Take ten gallons of water, and fifty pounds of malaga raisins, pick out the large stalks and boil them in your water, when your water is boiled, put it into a tub; take the raisins and chop them very small, when your water is blood warm, put in your raisins, and rub them very well with your hand; when you put them into the water, let them work for ten days, stirring them twice a day, then strain out the raisins in a hair-sieve, and put them into a clean harden bag, and squeeze it in the press to take out the liquor, so put it into your barrel; don’t let it be over full, bung it up close, and let it stand whilst it is fine; when you tap your wine you must not tap it too near the bottom, for fear of the grounds; when it is drawn off, take the grounds out of the barrel, and wash it out with a little of your wine, then put your wine into the barrel again, draw your grounds thro’ a flannel bag, and put them into the barrel to the rest; add to it two pounds of loaf sugar, then bung it up, and let it stand a week or ten days; if it be very sweet to your taste, let it stand some time longer, and bottle it.
305. To make BIRCH WINE.
Take your birch water and boil it, clear it with whites of eggs; to every gallon of water take two pounds and a half of fine sugar, boil it three quarters of an hour, and when it is almost cold, put in a little yeast, work it two or three days, then put it into the barrel, and to every five gallons put in a quart of brandy, and half a pound of ston’d raisins; before you put up your wine burn a brimstone match in the barrel.

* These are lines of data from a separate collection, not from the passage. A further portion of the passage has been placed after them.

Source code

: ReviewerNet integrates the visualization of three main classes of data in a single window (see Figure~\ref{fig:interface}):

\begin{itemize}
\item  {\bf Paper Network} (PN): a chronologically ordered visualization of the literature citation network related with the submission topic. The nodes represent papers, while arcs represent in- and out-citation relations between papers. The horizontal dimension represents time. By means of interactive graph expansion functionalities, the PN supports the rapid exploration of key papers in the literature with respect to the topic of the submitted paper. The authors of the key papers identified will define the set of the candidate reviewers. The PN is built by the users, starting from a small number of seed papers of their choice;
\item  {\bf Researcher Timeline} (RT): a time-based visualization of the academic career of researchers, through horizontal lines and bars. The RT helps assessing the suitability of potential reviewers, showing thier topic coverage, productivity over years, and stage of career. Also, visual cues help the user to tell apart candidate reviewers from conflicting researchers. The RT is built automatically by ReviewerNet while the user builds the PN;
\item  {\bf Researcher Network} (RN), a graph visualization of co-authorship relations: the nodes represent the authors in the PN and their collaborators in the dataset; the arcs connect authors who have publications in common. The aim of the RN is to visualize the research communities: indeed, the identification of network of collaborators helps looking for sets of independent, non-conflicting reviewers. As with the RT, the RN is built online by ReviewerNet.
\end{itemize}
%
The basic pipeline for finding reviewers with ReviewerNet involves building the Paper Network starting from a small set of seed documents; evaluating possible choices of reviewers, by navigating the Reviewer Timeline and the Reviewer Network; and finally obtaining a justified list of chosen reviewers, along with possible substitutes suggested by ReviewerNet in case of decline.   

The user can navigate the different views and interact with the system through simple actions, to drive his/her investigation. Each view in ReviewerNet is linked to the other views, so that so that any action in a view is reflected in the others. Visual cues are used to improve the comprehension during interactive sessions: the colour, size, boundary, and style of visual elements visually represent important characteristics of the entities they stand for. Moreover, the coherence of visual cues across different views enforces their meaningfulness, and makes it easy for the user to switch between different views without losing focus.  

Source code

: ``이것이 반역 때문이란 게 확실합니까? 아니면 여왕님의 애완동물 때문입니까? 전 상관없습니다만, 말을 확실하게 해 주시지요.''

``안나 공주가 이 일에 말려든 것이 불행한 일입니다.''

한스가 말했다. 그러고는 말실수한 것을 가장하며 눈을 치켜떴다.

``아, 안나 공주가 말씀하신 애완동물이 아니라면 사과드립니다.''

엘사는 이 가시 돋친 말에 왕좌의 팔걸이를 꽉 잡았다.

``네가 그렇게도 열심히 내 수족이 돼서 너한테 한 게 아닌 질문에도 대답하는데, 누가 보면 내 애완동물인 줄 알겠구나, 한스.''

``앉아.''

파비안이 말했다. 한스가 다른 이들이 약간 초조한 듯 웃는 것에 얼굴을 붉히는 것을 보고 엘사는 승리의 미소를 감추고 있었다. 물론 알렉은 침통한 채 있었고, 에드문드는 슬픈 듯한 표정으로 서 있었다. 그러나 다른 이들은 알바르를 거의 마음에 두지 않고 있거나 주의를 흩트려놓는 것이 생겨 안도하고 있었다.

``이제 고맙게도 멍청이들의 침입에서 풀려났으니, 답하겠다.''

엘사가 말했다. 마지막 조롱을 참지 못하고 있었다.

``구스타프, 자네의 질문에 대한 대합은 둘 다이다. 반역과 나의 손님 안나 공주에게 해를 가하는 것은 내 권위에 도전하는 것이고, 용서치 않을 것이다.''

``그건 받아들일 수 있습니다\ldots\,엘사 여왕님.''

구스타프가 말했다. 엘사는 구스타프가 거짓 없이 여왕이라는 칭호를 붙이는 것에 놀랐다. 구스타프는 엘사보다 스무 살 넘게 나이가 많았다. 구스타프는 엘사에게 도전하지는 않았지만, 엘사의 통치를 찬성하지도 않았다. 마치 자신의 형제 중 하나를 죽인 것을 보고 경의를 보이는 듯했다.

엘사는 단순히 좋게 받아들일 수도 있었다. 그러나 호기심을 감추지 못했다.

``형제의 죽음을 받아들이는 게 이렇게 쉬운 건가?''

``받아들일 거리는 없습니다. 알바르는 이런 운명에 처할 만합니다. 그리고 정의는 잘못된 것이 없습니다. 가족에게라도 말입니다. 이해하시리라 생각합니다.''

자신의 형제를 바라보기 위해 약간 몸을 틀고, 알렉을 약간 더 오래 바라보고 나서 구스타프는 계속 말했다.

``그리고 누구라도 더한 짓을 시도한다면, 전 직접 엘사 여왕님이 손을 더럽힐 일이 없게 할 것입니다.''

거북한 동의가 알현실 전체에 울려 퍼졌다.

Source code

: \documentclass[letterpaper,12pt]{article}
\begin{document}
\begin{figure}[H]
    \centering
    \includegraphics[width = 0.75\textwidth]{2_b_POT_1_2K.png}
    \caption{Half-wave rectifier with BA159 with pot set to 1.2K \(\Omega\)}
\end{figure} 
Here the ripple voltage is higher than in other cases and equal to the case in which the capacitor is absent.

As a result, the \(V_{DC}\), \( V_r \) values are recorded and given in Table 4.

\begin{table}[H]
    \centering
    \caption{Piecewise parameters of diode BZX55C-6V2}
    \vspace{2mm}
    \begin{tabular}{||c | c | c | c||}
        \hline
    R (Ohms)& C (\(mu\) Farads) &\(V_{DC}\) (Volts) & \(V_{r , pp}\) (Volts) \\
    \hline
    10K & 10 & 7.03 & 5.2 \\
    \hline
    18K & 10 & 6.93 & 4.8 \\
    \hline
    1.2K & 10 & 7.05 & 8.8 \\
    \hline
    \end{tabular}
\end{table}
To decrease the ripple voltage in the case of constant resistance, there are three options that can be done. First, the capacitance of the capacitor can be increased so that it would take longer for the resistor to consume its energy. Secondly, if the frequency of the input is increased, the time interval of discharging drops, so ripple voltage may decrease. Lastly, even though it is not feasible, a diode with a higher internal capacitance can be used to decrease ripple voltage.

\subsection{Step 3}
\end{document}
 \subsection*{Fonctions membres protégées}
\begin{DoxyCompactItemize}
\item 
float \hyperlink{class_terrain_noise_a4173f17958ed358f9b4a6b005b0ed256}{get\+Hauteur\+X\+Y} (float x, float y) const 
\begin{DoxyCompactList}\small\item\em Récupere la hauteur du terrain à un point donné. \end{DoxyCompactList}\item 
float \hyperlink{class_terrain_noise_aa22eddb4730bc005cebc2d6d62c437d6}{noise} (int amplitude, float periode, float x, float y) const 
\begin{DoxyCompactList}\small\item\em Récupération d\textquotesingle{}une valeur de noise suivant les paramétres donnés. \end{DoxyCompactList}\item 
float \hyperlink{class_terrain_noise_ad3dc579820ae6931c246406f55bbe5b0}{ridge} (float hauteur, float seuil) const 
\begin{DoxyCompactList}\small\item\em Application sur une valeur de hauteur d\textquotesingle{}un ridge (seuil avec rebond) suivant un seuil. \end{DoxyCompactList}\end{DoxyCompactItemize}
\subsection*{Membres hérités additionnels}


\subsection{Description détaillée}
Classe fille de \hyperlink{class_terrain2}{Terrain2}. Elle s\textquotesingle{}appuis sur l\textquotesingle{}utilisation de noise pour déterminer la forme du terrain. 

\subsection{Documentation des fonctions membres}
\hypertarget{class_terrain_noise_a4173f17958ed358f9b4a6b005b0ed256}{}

306. To make WHITE CURRAN WINE.
Take the largest white currans you can get, strip and break them in your hand, whilst you break all the berries; to every quart of pulp take a quart of water, let the water be boiled and cold again, mix them well together, let them stand all night in your tub, then strain them thro’ a hair-sieve, and to every gallon put two pounds and a half of six-penny sugar; when your sugar is dissolved, put it into your barrel, dissolve a little isinglass, whisk it with whites of eggs, and put it in; to every four gallons put in a quart of mountain wine, so bung up your barrel; when it is fine draw it off, and take off the grounds, (but don’t tap the barrel over low at the bottom) wash out the barrel with a little of your wine, and drop the grounds thro’ a bag, then put it to the rest of your wine, and put it all into your barrel again, to every gallon add half a pound more sugar, and let it stand another week or two; if it be too sweet let it stand a little longer, then bottle it, and it will keep two or three years.
307. To make ORANGE ALE.
Take forty seville oranges, pare and cut them in slices, the best coloured seville you can get, put them all with the juice and seeds into half a hogshead of ale; when it is tunned up and working, put in the oranges, and at the same time a pound and a half of raisins of the sun stoned; when it has done working close up the bung, and it will be ready to drink in a month.